The worst description I ever read was this, by a best-selling novelist: “The war was just terrible.”

Why is that breathless sentence so bad, aside from being idiotically simplistic? First, it’s bad because it tells rather than shows, and second, it’s bad because, in fact, it doesn’t even tell. What was the war like? Terrible. How terrible? JUST terrible. The statement is empty, without information.

The sunset was beautiful. The concert was noisy. The new furniture was comfortable. The food was delicious. His new cologne smelled good. What do you see, hear, feel, taste, smell?

The weather was awful. The puppy was cute. The speaker was pompous. That kind of telling but empty writing reminds me of an amusing sentence from a student writer: “His vocabulary was so small it was like . . . whatever.”

Consider: “The impressive structure, with its white paint and red onion-domes, stands out in a little valley in the mountains.”

“White paint” and “red onion-domes” create a picture, but “impressive structure” does not — rather, it tells. Showing and finding stronger verbs will help: The Byzantine cathedral, its fresh white paint punctuated by red onion-domes, gleams in the mountain valley.

Showing writing is often sense-based. Evoking the senses helps the reader see, hear, feel, taste and smell what the writer saw, heard, felt, tasted and smelled. Here’s a sense-based passage from my own work:

“He jerked awake, mouth dry as chalk, to an unfamiliar slurry sound and muted footsteps in the carpeted corridor. Without rising, he pulled his hand from the warm blankets and touched the cold steel of the Glock, its holster hanging from a drawer pull, and squinted at the strange room’s murky shadows. That gray rectangle, a doorway, yes. He sat up and sniffed the air like a woods animal. Coffee — strong, hot, dark. He could almost taste it.”

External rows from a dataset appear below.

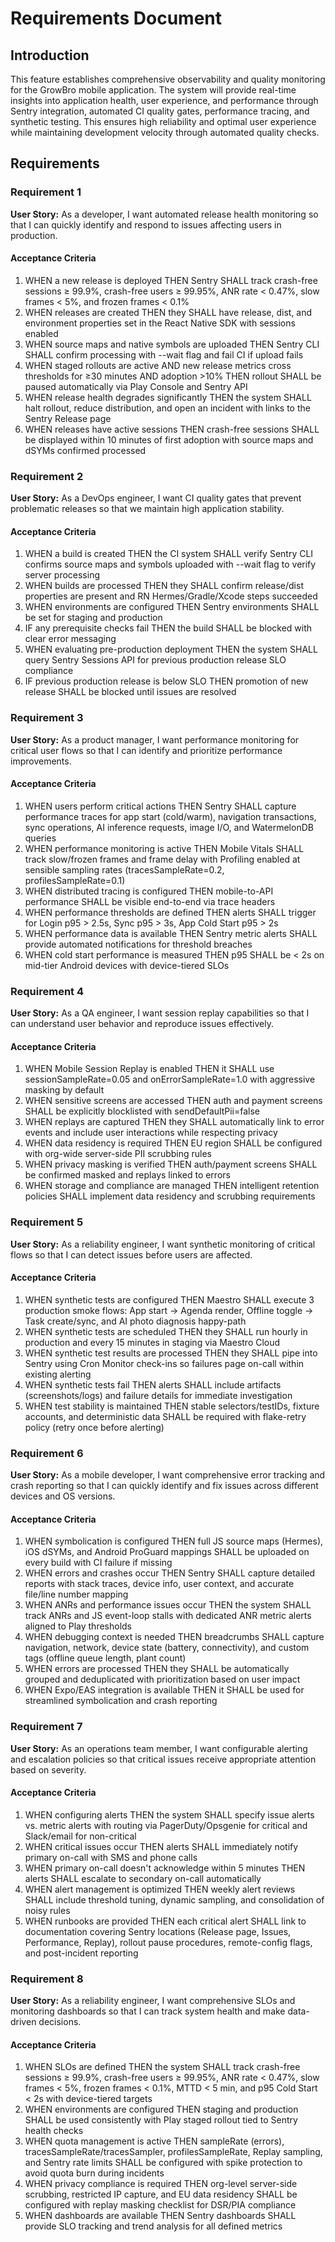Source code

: # Requirements Document

## Introduction

This feature establishes comprehensive observability and quality monitoring for the GrowBro mobile application. The system will provide real-time insights into application health, user experience, and performance through Sentry integration, automated CI quality gates, performance tracing, and synthetic testing. This ensures high reliability and optimal user experience while maintaining development velocity through automated quality checks.

## Requirements

### Requirement 1

**User Story:** As a developer, I want automated release health monitoring so that I can quickly identify and respond to issues affecting users in production.

#### Acceptance Criteria

1. WHEN a new release is deployed THEN Sentry SHALL track crash-free sessions ≥ 99.9%, crash-free users ≥ 99.95%, ANR rate < 0.47%, slow frames < 5%, and frozen frames < 0.1%
2. WHEN releases are created THEN they SHALL have release, dist, and environment properties set in the React Native SDK with sessions enabled
3. WHEN source maps and native symbols are uploaded THEN Sentry CLI SHALL confirm processing with --wait flag and fail CI if upload fails
4. WHEN staged rollouts are active AND new release metrics cross thresholds for ≥30 minutes AND adoption >10% THEN rollout SHALL be paused automatically via Play Console and Sentry API
5. WHEN release health degrades significantly THEN the system SHALL halt rollout, reduce distribution, and open an incident with links to the Sentry Release page
6. WHEN releases have active sessions THEN crash-free sessions SHALL be displayed within 10 minutes of first adoption with source maps and dSYMs confirmed processed

### Requirement 2

**User Story:** As a DevOps engineer, I want CI quality gates that prevent problematic releases so that we maintain high application stability.

#### Acceptance Criteria

1. WHEN a build is created THEN the CI system SHALL verify Sentry CLI confirms source maps and symbols uploaded with --wait flag to verify server processing
2. WHEN builds are processed THEN they SHALL confirm release/dist properties are present and RN Hermes/Gradle/Xcode steps succeeded
3. WHEN environments are configured THEN Sentry environments SHALL be set for staging and production
4. IF any prerequisite checks fail THEN the build SHALL be blocked with clear error messaging
5. WHEN evaluating pre-production deployment THEN the system SHALL query Sentry Sessions API for previous production release SLO compliance
6. IF previous production release is below SLO THEN promotion of new release SHALL be blocked until issues are resolved

### Requirement 3

**User Story:** As a product manager, I want performance monitoring for critical user flows so that I can identify and prioritize performance improvements.

#### Acceptance Criteria

1. WHEN users perform critical actions THEN Sentry SHALL capture performance traces for app start (cold/warm), navigation transactions, sync operations, AI inference requests, image I/O, and WatermelonDB queries
2. WHEN performance monitoring is active THEN Mobile Vitals SHALL track slow/frozen frames and frame delay with Profiling enabled at sensible sampling rates (tracesSampleRate=0.2, profilesSampleRate=0.1)
3. WHEN distributed tracing is configured THEN mobile-to-API performance SHALL be visible end-to-end via trace headers
4. WHEN performance thresholds are defined THEN alerts SHALL trigger for Login p95 > 2.5s, Sync p95 > 3s, App Cold Start p95 > 2s
5. WHEN performance data is available THEN Sentry metric alerts SHALL provide automated notifications for threshold breaches
6. WHEN cold start performance is measured THEN p95 SHALL be < 2s on mid-tier Android devices with device-tiered SLOs

### Requirement 4

**User Story:** As a QA engineer, I want session replay capabilities so that I can understand user behavior and reproduce issues effectively.

#### Acceptance Criteria

1. WHEN Mobile Session Replay is enabled THEN it SHALL use sessionSampleRate=0.05 and onErrorSampleRate=1.0 with aggressive masking by default
2. WHEN sensitive screens are accessed THEN auth and payment screens SHALL be explicitly blocklisted with sendDefaultPii=false
3. WHEN replays are captured THEN they SHALL automatically link to error events and include user interactions while respecting privacy
4. WHEN data residency is required THEN EU region SHALL be configured with org-wide server-side PII scrubbing rules
5. WHEN privacy masking is verified THEN auth/payment screens SHALL be confirmed masked and replays linked to errors
6. WHEN storage and compliance are managed THEN intelligent retention policies SHALL implement data residency and scrubbing requirements

### Requirement 5

**User Story:** As a reliability engineer, I want synthetic monitoring of critical flows so that I can detect issues before users are affected.

#### Acceptance Criteria

1. WHEN synthetic tests are configured THEN Maestro SHALL execute 3 production smoke flows: App start → Agenda render, Offline toggle → Task create/sync, and AI photo diagnosis happy-path
2. WHEN synthetic tests are scheduled THEN they SHALL run hourly in production and every 15 minutes in staging via Maestro Cloud
3. WHEN synthetic test results are processed THEN they SHALL pipe into Sentry using Cron Monitor check-ins so failures page on-call within existing alerting
4. WHEN synthetic tests fail THEN alerts SHALL include artifacts (screenshots/logs) and failure details for immediate investigation
5. WHEN test stability is maintained THEN stable selectors/testIDs, fixture accounts, and deterministic data SHALL be required with flake-retry policy (retry once before alerting)

### Requirement 6

**User Story:** As a mobile developer, I want comprehensive error tracking and crash reporting so that I can quickly identify and fix issues across different devices and OS versions.

#### Acceptance Criteria

1. WHEN symbolication is configured THEN full JS source maps (Hermes), iOS dSYMs, and Android ProGuard mappings SHALL be uploaded on every build with CI failure if missing
2. WHEN errors and crashes occur THEN Sentry SHALL capture detailed reports with stack traces, device info, user context, and accurate file/line number mapping
3. WHEN ANRs and performance issues occur THEN the system SHALL track ANRs and JS event-loop stalls with dedicated ANR metric alerts aligned to Play thresholds
4. WHEN debugging context is needed THEN breadcrumbs SHALL capture navigation, network, device state (battery, connectivity), and custom tags (offline queue length, plant count)
5. WHEN errors are processed THEN they SHALL be automatically grouped and deduplicated with prioritization based on user impact
6. WHEN Expo/EAS integration is available THEN it SHALL be used for streamlined symbolication and crash reporting

### Requirement 7

**User Story:** As an operations team member, I want configurable alerting and escalation policies so that critical issues receive appropriate attention based on severity.

#### Acceptance Criteria

1. WHEN configuring alerts THEN the system SHALL specify issue alerts vs. metric alerts with routing via PagerDuty/Opsgenie for critical and Slack/email for non-critical
2. WHEN critical issues occur THEN alerts SHALL immediately notify primary on-call with SMS and phone calls
3. WHEN primary on-call doesn't acknowledge within 5 minutes THEN alerts SHALL escalate to secondary on-call automatically
4. WHEN alert management is optimized THEN weekly alert reviews SHALL include threshold tuning, dynamic sampling, and consolidation of noisy rules
5. WHEN runbooks are provided THEN each critical alert SHALL link to documentation covering Sentry locations (Release page, Issues, Performance, Replay), rollout pause procedures, remote-config flags, and post-incident reporting

### Requirement 8

**User Story:** As a reliability engineer, I want comprehensive SLOs and monitoring dashboards so that I can track system health and make data-driven decisions.

#### Acceptance Criteria

1. WHEN SLOs are defined THEN the system SHALL track crash-free sessions ≥ 99.9%, crash-free users ≥ 99.95%, ANR rate < 0.47%, slow frames < 5%, frozen frames < 0.1%, MTTD < 5 min, and p95 Cold Start < 2s with device-tiered targets
2. WHEN environments are configured THEN staging and production SHALL be used consistently with Play staged rollout tied to Sentry health checks
3. WHEN quota management is active THEN sampleRate (errors), tracesSampleRate/tracesSampler, profilesSampleRate, Replay sampling, and Sentry rate limits SHALL be configured with spike protection to avoid quota burn during incidents
4. WHEN privacy compliance is required THEN org-level server-side scrubbing, restricted IP capture, and EU data residency SHALL be configured with replay masking checklist for DSR/PIA compliance
5. WHEN dashboards are available THEN Sentry dashboards SHALL provide SLO tracking and trend analysis for all defined metrics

What if I told instead of showed? “He awoke to strange sounds in the hall and, reaching for the Glock, looked around room. Someone was brewing coffee, and it smelled good.”

Here, from my work, are three versions of another descriptive passage. The revisions try for less telling and more showing, especially through active rather than static verbs. (Static verbs are all forms of be and linking verbs such as seem, become, appear, etc.):

Original: He was outside clipping his hedges. I hadn’t seen him for several months and was shocked and saddened by his sudden frailty. We shook hands — his was bony in mine, the flesh dry and cool. His trousers and sweater were loose on his frame and emphasized how much weight he’d lost.

First revision: He was out front clipping his hedges. He was frailer than when I had seen him in November and looked gaunt in baggy gray cords and an old black cardigan. He extended a bony hand, and I took it, eyes stinging. His grip was dry and cool.

Second revision: He waved his hedge-clippers at me, and I paused, jolted by his new frailty. His ancient gray trousers hung on his hipbones, and the old cardigan loosely draped his hollow chest. When he extended a cool, dry hand, I clutched it, eyes stinging. It was like gripping a bird’s claw.

That last revision, by showing, brings readers into the scene and helps them feel what the narrator felt. Telling, however, usually keeps readers at arm’s length.

Here’s a wonderful descriptive lead (author unknown): “Apartment 27 smelled like years of sweat and Lemon Pledge and perfect bacon.”

Again, good description strives to recreate reality by showing in vivid detail. We’ll be better at recalling those details if we take pictures at our scenes. Cell phone cameras make that easy.

And we can record a sensory inventory in our notebooks while we’re on the scene so that later, through our writing, we can help readers see, hear and feel.